Polymerase chain reaction for detection of adenoviruses in stool samples

Abstract

The usefulness of the polymerase chain reaction (PCR) method for diagnosing adenovirus infections was investigated. Several primers, including primers specific for the hexon-coding region and for enteric adenovirus types 40 and 41, were evaluated. The PCR method was validated against cell culturing in routine diagnostic work and against restriction enzyme analysis of viral DNA. Sixty diagnostic specimens were selected for evaluation by the PCR method. Twenty of the 60 specimens were found positive on the basis of cytopathic effects and latex agglutination (Adenolex [Orion Diagnostica, Helsinki, Finland]), and 16 were identified and typed as adenoviruses by polyacrylamide gel electrophoresis. PCR was performed on all 60 specimens in parallel directly on diluted stool samples and on viral DNA extracted from cells inoculated with the same stool samples. When the general hexon primers were used 51 of the 60 specimens from infected cell cultures were found positive by PCR, whereas only 13 specimens were found positive when PCR was performed directly on stool samples.

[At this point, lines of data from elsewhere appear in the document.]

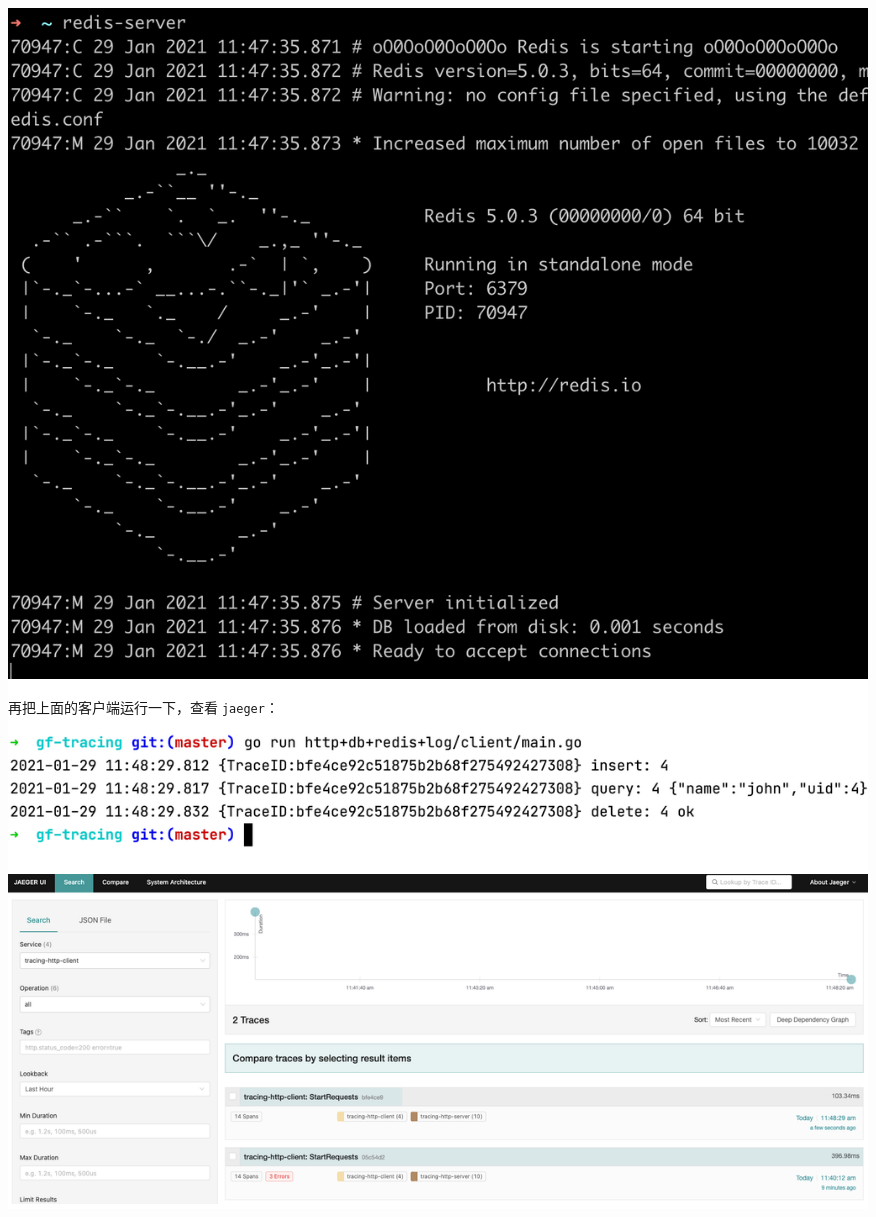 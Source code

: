 ![](/markdown/192b8ddfcf62feb9f70af0275f52def4.png)

再把上面的客户端运行一下，查看 `jaeger`：

![](/markdown/58e2cbe62f9024780919d220f729e385.png)

![](/markdown/82db1f989fa206a339c9755983f68f91.png)
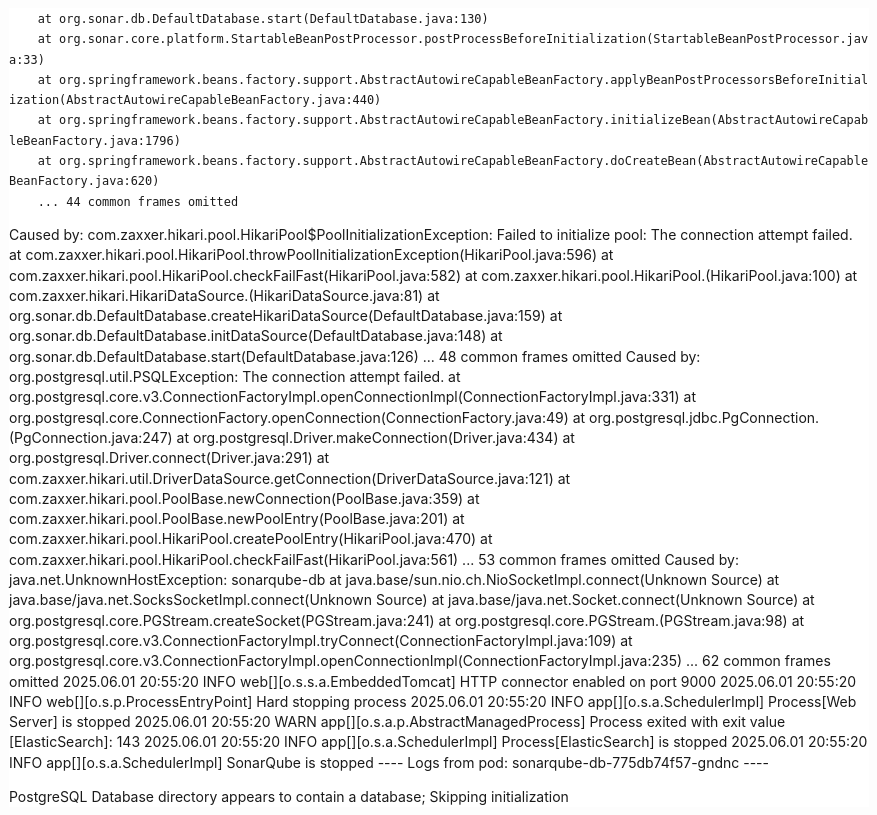         at org.sonar.db.DefaultDatabase.start(DefaultDatabase.java:130)
        at org.sonar.core.platform.StartableBeanPostProcessor.postProcessBeforeInitialization(StartableBeanPostProcessor.java:33)
        at org.springframework.beans.factory.support.AbstractAutowireCapableBeanFactory.applyBeanPostProcessorsBeforeInitialization(AbstractAutowireCapableBeanFactory.java:440)
        at org.springframework.beans.factory.support.AbstractAutowireCapableBeanFactory.initializeBean(AbstractAutowireCapableBeanFactory.java:1796)
        at org.springframework.beans.factory.support.AbstractAutowireCapableBeanFactory.doCreateBean(AbstractAutowireCapableBeanFactory.java:620)
        ... 44 common frames omitted
Caused by: com.zaxxer.hikari.pool.HikariPool$PoolInitializationException: Failed to initialize pool: The connection attempt failed.
        at com.zaxxer.hikari.pool.HikariPool.throwPoolInitializationException(HikariPool.java:596)
        at com.zaxxer.hikari.pool.HikariPool.checkFailFast(HikariPool.java:582)
        at com.zaxxer.hikari.pool.HikariPool.<init>(HikariPool.java:100)
        at com.zaxxer.hikari.HikariDataSource.<init>(HikariDataSource.java:81)
        at org.sonar.db.DefaultDatabase.createHikariDataSource(DefaultDatabase.java:159)
        at org.sonar.db.DefaultDatabase.initDataSource(DefaultDatabase.java:148)
        at org.sonar.db.DefaultDatabase.start(DefaultDatabase.java:126)
        ... 48 common frames omitted
Caused by: org.postgresql.util.PSQLException: The connection attempt failed.
        at org.postgresql.core.v3.ConnectionFactoryImpl.openConnectionImpl(ConnectionFactoryImpl.java:331)
        at org.postgresql.core.ConnectionFactory.openConnection(ConnectionFactory.java:49)
        at org.postgresql.jdbc.PgConnection.<init>(PgConnection.java:247)
        at org.postgresql.Driver.makeConnection(Driver.java:434)
        at org.postgresql.Driver.connect(Driver.java:291)
        at com.zaxxer.hikari.util.DriverDataSource.getConnection(DriverDataSource.java:121)
        at com.zaxxer.hikari.pool.PoolBase.newConnection(PoolBase.java:359)
        at com.zaxxer.hikari.pool.PoolBase.newPoolEntry(PoolBase.java:201)
        at com.zaxxer.hikari.pool.HikariPool.createPoolEntry(HikariPool.java:470)
        at com.zaxxer.hikari.pool.HikariPool.checkFailFast(HikariPool.java:561)
        ... 53 common frames omitted
Caused by: java.net.UnknownHostException: sonarqube-db
        at java.base/sun.nio.ch.NioSocketImpl.connect(Unknown Source)
        at java.base/java.net.SocksSocketImpl.connect(Unknown Source)
        at java.base/java.net.Socket.connect(Unknown Source)
        at org.postgresql.core.PGStream.createSocket(PGStream.java:241)
        at org.postgresql.core.PGStream.<init>(PGStream.java:98)
        at org.postgresql.core.v3.ConnectionFactoryImpl.tryConnect(ConnectionFactoryImpl.java:109)
        at org.postgresql.core.v3.ConnectionFactoryImpl.openConnectionImpl(ConnectionFactoryImpl.java:235)
        ... 62 common frames omitted
2025.06.01 20:55:20 INFO  web[][o.s.s.a.EmbeddedTomcat] HTTP connector enabled on port 9000
2025.06.01 20:55:20 INFO  web[][o.s.p.ProcessEntryPoint] Hard stopping process
2025.06.01 20:55:20 INFO  app[][o.s.a.SchedulerImpl] Process[Web Server] is stopped
2025.06.01 20:55:20 WARN  app[][o.s.a.p.AbstractManagedProcess] Process exited with exit value [ElasticSearch]: 143
2025.06.01 20:55:20 INFO  app[][o.s.a.SchedulerImpl] Process[ElasticSearch] is stopped
2025.06.01 20:55:20 INFO  app[][o.s.a.SchedulerImpl] SonarQube is stopped
---- Logs from pod: sonarqube-db-775db74f57-gndnc ----

PostgreSQL Database directory appears to contain a database; Skipping initialization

With the use of selective primers for enteric adenoviruses 16 of the 60 cell cultures were found to exhibit amplification products by PCR, whereas 4 were detected in stool samples. None of the 60 specimens were found positive by PCR when an adenovirus type 40-specific primer pair was used. PCR was found to be a fast, sensitive, and reliable method for the detection of adenoviruses in diarrheal disease, provided the amplifications were performed directly on diluted stool samples.